Torsten: On the KDE side, Claudia, Kenny and others have been on this mostly full-time for the last month or two, I helped out sometimes as well.
Matti: Yes, and the little things you do beforehand also add up. Over the last 6 months, it was something every day. Of course COSS supported it, it wouldn't have happened otherwise.
The Dot: So, should we hire a company next time to do this?
Illka: Ha, count on something like €400,000 at least to have professionals handle this. It's very expensive.
A tempting option for the future, especially if you do a Destkop Summit with the Gnomies too: check out the EU Commission programs. They promote open source strongly and openly, and might be willing to help out. Last year in the Open World Forum in Paris, one of the main subjects was how the public sector can work with communities. Something they don't know very well. So next year, try to get support from the government or EU. Together you guys and girls can do this. They are more than willing to take up this kind of event.

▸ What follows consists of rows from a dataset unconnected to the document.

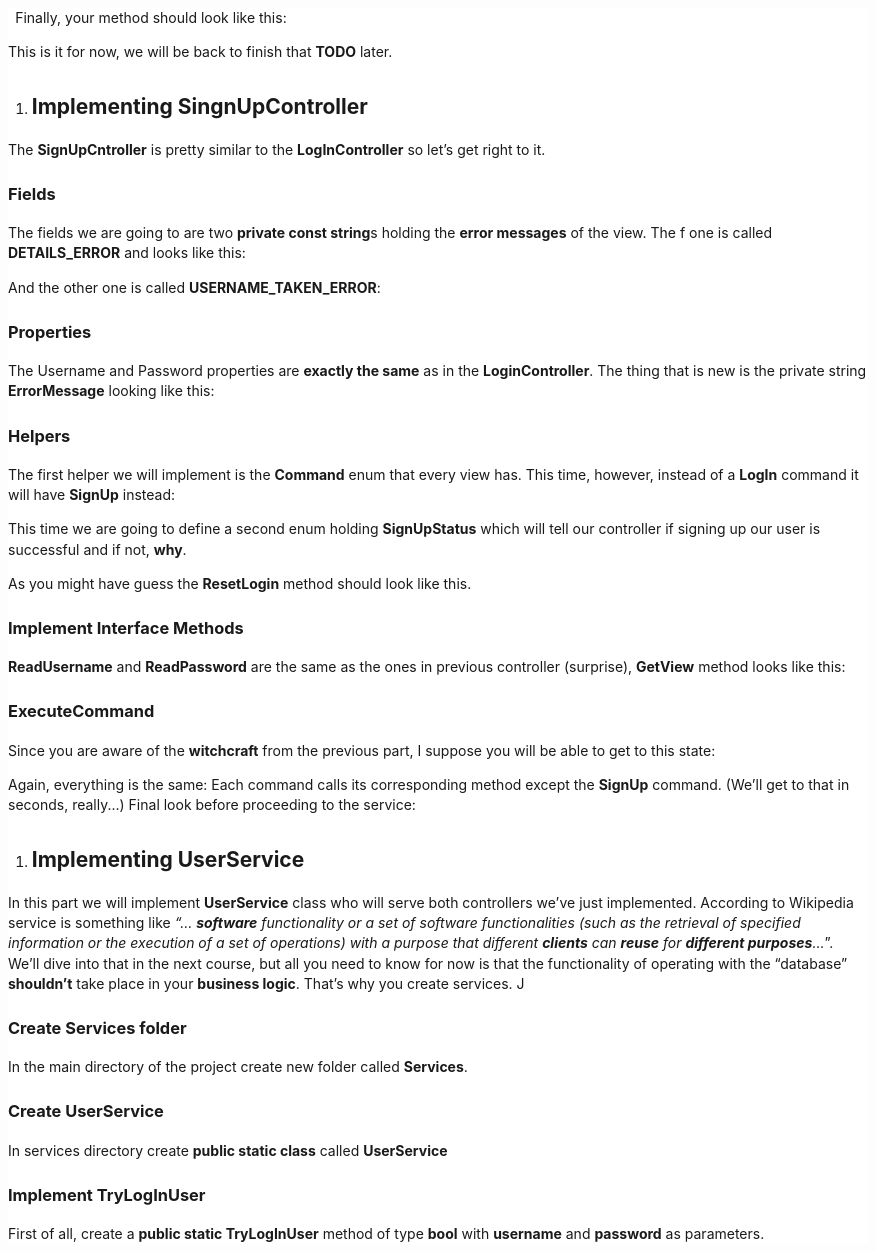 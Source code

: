 ` `Finally, your method should look like this:

This is it for now, we will be back to finish that **TODO** later.
1. ## **Implementing SingnUpController**
The **SignUpCntroller** is pretty similar to the **LogInController** so let’s get right to it.
### **Fields**
The fields we are going to are two **private const string**s holding the **error messages** of the view. The f one is called **DETAILS\_ERROR** and looks like this: 

And the other one is called **USERNAME\_TAKEN\_ERROR**:

### **Properties**
The Username and Password properties are **exactly the same** as in the **LoginController**. The thing that is new is the private string **ErrorMessage** looking like this:

### **Helpers**
The first helper we will implement is the **Command** enum that every view has. This time, however, instead of a **LogIn** command it will have **SignUp** instead: 

This time we are going to define a second enum holding **SignUpStatus** which will tell our controller if signing up our user is successful and if not, **why**.

As you might have guess the **ResetLogin** method should look like this.

### **Implement Interface Methods**
**ReadUsername** and **ReadPassword** are the same as the ones in previous controller (surprise), **GetView** method looks like this: 

### **ExecuteCommand**
Since you are aware of the **witchcraft** from the previous part, I suppose you will be able to get to this state:

Again, everything is the same: Each command calls its corresponding method except the **SignUp** command. (We’ll get to that in seconds, really...) Final look before proceeding to the service:

1. ## **Implementing UserService**
In this part we will implement **UserService** class who will serve both controllers we’ve just implemented. According to Wikipedia service is something like *“… **software** functionality or a set of software functionalities (such as the retrieval of specified information or the execution of a set of operations) with a purpose that different **clients** can **reuse** for **different purposes**…*”. We’ll dive into that in the next course, but all you need to know for now is that the functionality of operating with the “database” **shouldn’t** take place in your **business logic**. That’s why you create services. J
### **Create Services folder**
In the main directory of the project create new folder called **Services**.

### **Create UserService**
In services directory create **public static class** called **UserService**

### **Implement TryLogInUser**
First of all, create a **public static TryLogInUser** method of type **bool** with **username** and **password** as parameters.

The Dot: Thanks for the tip! Now we only need someone with contacts to set this up ;-)
So what did you think about the conference itself?

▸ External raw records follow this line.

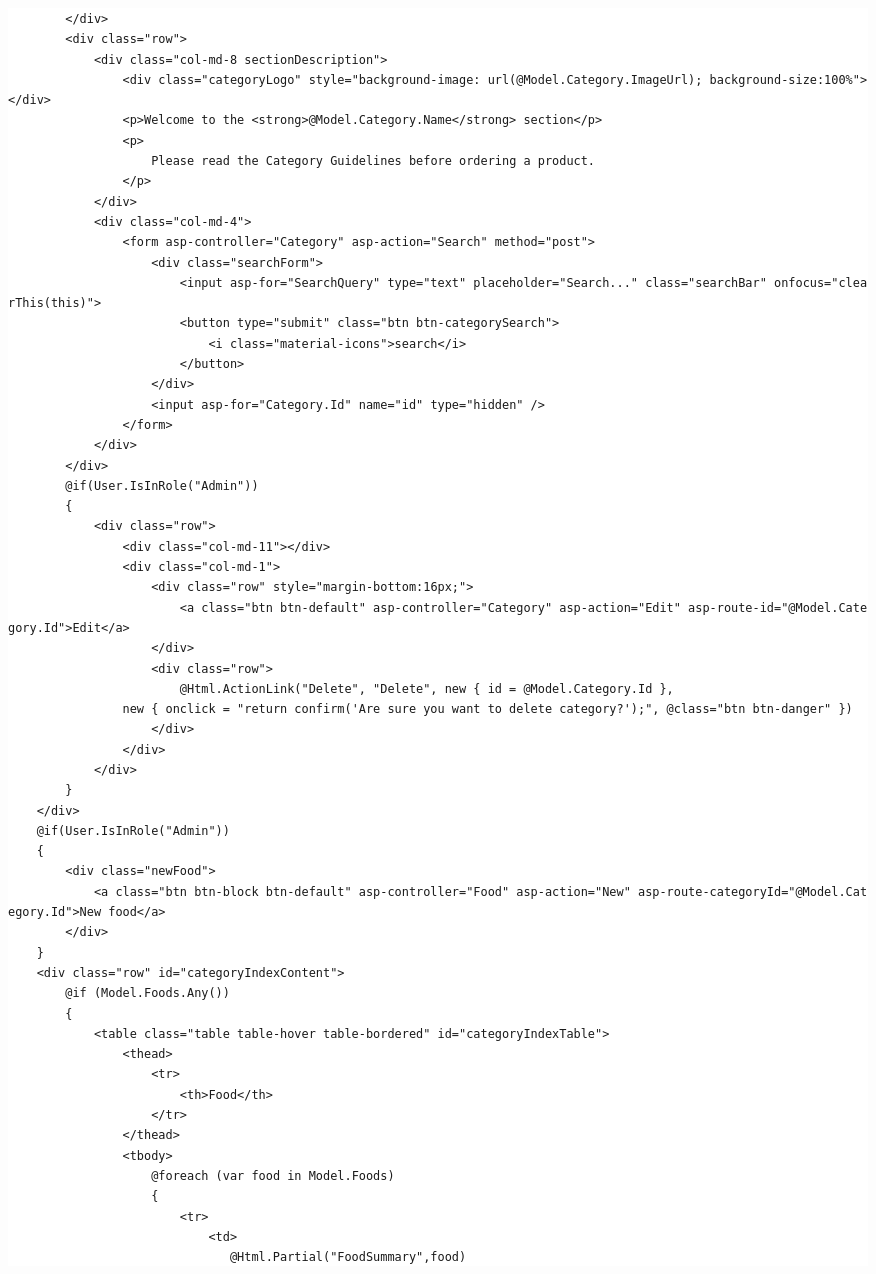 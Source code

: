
 ```cshtml
        </div>
        <div class="row">
            <div class="col-md-8 sectionDescription">
                <div class="categoryLogo" style="background-image: url(@Model.Category.ImageUrl); background-size:100%"></div>
                <p>Welcome to the <strong>@Model.Category.Name</strong> section</p>
                <p>
                    Please read the Category Guidelines before ordering a product.
                </p>
            </div>
            <div class="col-md-4">
                <form asp-controller="Category" asp-action="Search" method="post">
                    <div class="searchForm">
                        <input asp-for="SearchQuery" type="text" placeholder="Search..." class="searchBar" onfocus="clearThis(this)">
                        <button type="submit" class="btn btn-categorySearch">
                            <i class="material-icons">search</i>
                        </button>
                    </div>
                    <input asp-for="Category.Id" name="id" type="hidden" />
                </form>
            </div>
        </div>
        @if(User.IsInRole("Admin"))
        {
            <div class="row">
                <div class="col-md-11"></div>
                <div class="col-md-1">
                    <div class="row" style="margin-bottom:16px;">
                        <a class="btn btn-default" asp-controller="Category" asp-action="Edit" asp-route-id="@Model.Category.Id">Edit</a>
                    </div>
                    <div class="row">
                        @Html.ActionLink("Delete", "Delete", new { id = @Model.Category.Id },
                new { onclick = "return confirm('Are sure you want to delete category?');", @class="btn btn-danger" })
                    </div>
                </div>
            </div>
        }
    </div>
    @if(User.IsInRole("Admin"))
    {
        <div class="newFood">
            <a class="btn btn-block btn-default" asp-controller="Food" asp-action="New" asp-route-categoryId="@Model.Category.Id">New food</a>
        </div>
    }
    <div class="row" id="categoryIndexContent">
        @if (Model.Foods.Any())
        {
            <table class="table table-hover table-bordered" id="categoryIndexTable">
                <thead>
                    <tr>
                        <th>Food</th>
                    </tr>
                </thead>
                <tbody>
                    @foreach (var food in Model.Foods)
                    {
                        <tr>
                            <td>
                               @Html.Partial("FoodSummary",food) 
```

Sanna: Really great, very relaxed people. It was totally different from the average business conference.
Illka: Were there any cute guys? She is single, you know...

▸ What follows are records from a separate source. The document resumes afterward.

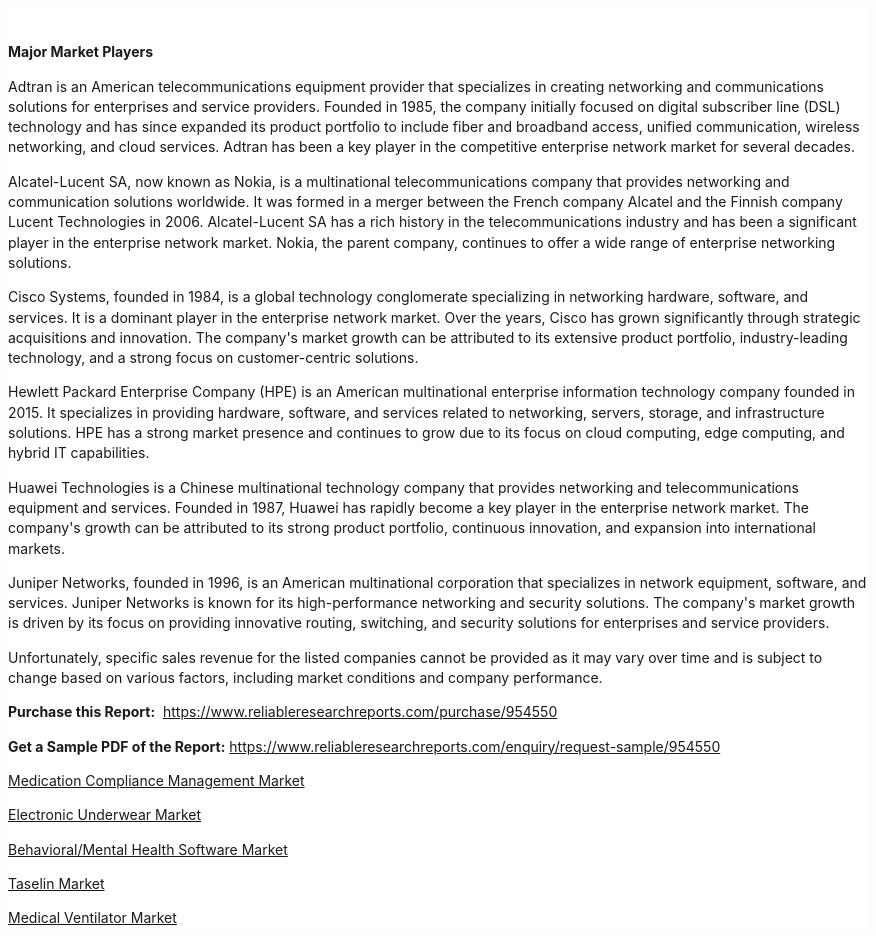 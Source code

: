 <p>&nbsp;</p>
<p><strong>Major Market Players</strong></p>
<p><p>Adtran is an American telecommunications equipment provider that specializes in creating networking and communications solutions for enterprises and service providers. Founded in 1985, the company initially focused on digital subscriber line (DSL) technology and has since expanded its product portfolio to include fiber and broadband access, unified communication, wireless networking, and cloud services. Adtran has been a key player in the competitive enterprise network market for several decades.</p><p>Alcatel-Lucent SA, now known as Nokia, is a multinational telecommunications company that provides networking and communication solutions worldwide. It was formed in a merger between the French company Alcatel and the Finnish company Lucent Technologies in 2006. Alcatel-Lucent SA has a rich history in the telecommunications industry and has been a significant player in the enterprise network market. Nokia, the parent company, continues to offer a wide range of enterprise networking solutions.</p><p>Cisco Systems, founded in 1984, is a global technology conglomerate specializing in networking hardware, software, and services. It is a dominant player in the enterprise network market. Over the years, Cisco has grown significantly through strategic acquisitions and innovation. The company's market growth can be attributed to its extensive product portfolio, industry-leading technology, and a strong focus on customer-centric solutions.</p><p>Hewlett Packard Enterprise Company (HPE) is an American multinational enterprise information technology company founded in 2015. It specializes in providing hardware, software, and services related to networking, servers, storage, and infrastructure solutions. HPE has a strong market presence and continues to grow due to its focus on cloud computing, edge computing, and hybrid IT capabilities.</p><p>Huawei Technologies is a Chinese multinational technology company that provides networking and telecommunications equipment and services. Founded in 1987, Huawei has rapidly become a key player in the enterprise network market. The company's growth can be attributed to its strong product portfolio, continuous innovation, and expansion into international markets.</p><p>Juniper Networks, founded in 1996, is an American multinational corporation that specializes in network equipment, software, and services. Juniper Networks is known for its high-performance networking and security solutions. The company's market growth is driven by its focus on providing innovative routing, switching, and security solutions for enterprises and service providers.</p><p>Unfortunately, specific sales revenue for the listed companies cannot be provided as it may vary over time and is subject to change based on various factors, including market conditions and company performance.</p></p>
<p><strong>Purchase this Report:</strong>&nbsp;&nbsp;<a href="https://www.reliableresearchreports.com/purchase/954550">https://www.reliableresearchreports.com/purchase/954550</a></p>
<p></p>
<p><strong>Get a Sample PDF of the Report:</strong>&nbsp;<a href="https://www.reliableresearchreports.com/enquiry/request-sample/954550">https://www.reliableresearchreports.com/enquiry/request-sample/954550</a></p>
<p><p><a href="https://issuu.com/reportprime-2/docs/medication-compliance-management-market-size-2030.?fr=xKAE9_zU1NQ">Medication Compliance Management Market</a></p><p><a href="https://medium.com/@juliusadams1991/electronic-underwear-market-size-growth-forecast-2023-2030-16840c6a060d">Electronic Underwear Market</a></p><p><a href="https://github.com/GroverBarry/Market-Research-Report-List-1/blob/main/behavioralmental-health-software-market.md">Behavioral/Mental Health Software Market</a></p><p><a href="https://jackedasspace.quora.com/Taselin-Market-Research-Report-Provides-thorough-Industry-Overview-which-offers-an-In-Depth-Analysis-of-Product-Trends">Taselin Market</a></p><p><a href="https://www.reportprime.com/medical-ventilator-r7819">Medical Ventilator Market</a></p></p>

Sanna: Maybe a few, but I'm very picky ;-)
Matti: Next year we'll visit the new Desktop Summit and check out how it goes. Of course we'll complain and criticize ;-)
Torsten: Sounds like we should invite you three to come over and organize this.
The Dot: He, yeah, every year there are a few people laughing a lot - the organizers of last year's Akademy. But seriously, it's a real burnout thing, such a conference. Actually something we're really worried about. You three still look reasonably fresh, it seems there's not too much damage?
Sanna: Let me say it this way: give me a hug, my taxi is leaving for my holiday RIGHT NOW and I need it ;-)
Illka: I can't imagine doing this as a volunteer, next to a full-time job, but the way we did it - it's doable. And frankly, the KDE community has been amazingly helpful. Last night we had to clean up the hacker space at Demola. They said it would be so much work - I said, 'No problem, these aren't business people, they're a cool community!' So we just asked, and in 5 minutes everything was done. I felt like being in the Army again - ordering people around. It made a difference!
The Dot: I knew that, of course, but it's good to hear we rock!
So now, you've told us about yourself and Akademy, but there are 10 more orange t-shirts walking around. Tell us about them!
Ilkka & Matti: Well, first we have Sanna Salo, she did marvelous job with catering for the day-trip on Thursday - feeding 200 people ain't easy. Then we have Riku Itäpuro, providing a helping hand on camera stuff and other things during the whole conference. And Uwe Geuder, Philippe De Swert, Tero Heino and Paavo Hartikainen acting as camera men and helping in other ways during the whole week as well. Elias Aarnio, a former COSS employee helped everywhere, especially as TOAS (youth hostel rented entirely for the KDE visitors) host - the man inside Tux :)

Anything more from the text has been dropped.